### Dataset entries

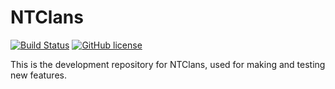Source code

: # NTClans
[![Build Status](https://travis-ci.com/NertzhulDEV/NTClans.svg?style=flat-square?branch=master)](https://travis-ci.com/NertzhulDEV/NTClans)
[![GitHub license](https://img.shields.io/github/license/NertzhulDEV/NTClans?style=flat-square)](https://github.com/NertzhulDEV/NTClans/blob/master/LICENSE)

This is the development repository for NTClans, used for making and testing new features.
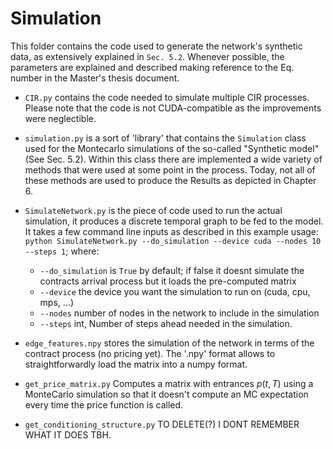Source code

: # Simulation

This folder contains the code used to generate the network's synthetic data, as extensively explained in `Sec. 5.2`. Whenever possible, the parameters are explained and described making reference to the Eq. number in the Master's thesis document.

- `CIR.py` contains the code needed to simulate multiple CIR processes. Please note that the code is not CUDA-compatible as the improvements were neglectible.

- `simulation.py` is a sort of 'library' that contains the `Simulation` class used for the Montecarlo simulations of the so-called "Synthetic model" (See Sec. 5.2). Within this class there are implemented a wide variety of methods that were used at some point in the process. Today, not all of these methods are used to produce the Results as depicted in Chapter 6.

- `SimulateNetwork.py` is the piece of code used to run the actual simulation, it produces a discrete temporal graph to be fed to the model. It takes a few command line inputs as described in this example usage: `python SimulateNetwork.py --do_simulation --device cuda --nodes 10 --steps 1`; where:

    - `--do_simulation` is `True` by default; if false it doesnt simulate the contracts arrival process but it loads the pre-computed matrix
    - `--device` the device you want the simulation to run on (cuda, cpu, mps, ...)
    - `--nodes` number of nodes in the network to include in the simulation
    - `--steps` int, Number of steps ahead needed in the simulation.

- `edge_features.npy` stores the simulation of the network in terms of the contract process (no pricing yet). The '.npy' format allows to straightforwardly load the matrix into a numpy format.

- `get_price_matrix.py` Computes a matrix with entrances $p(t,T)$ using a MonteCarlo simulation so that it doesn't compute an MC expectation every time the price function is called.

- `get_conditioning_structure.py` TO DELETE(?) I DONT REMEMBER WHAT IT DOES TBH.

######

» What is expected: How many of the lines in the data above carry the word "needed"? Say the number and nothing else.

» Task response: 2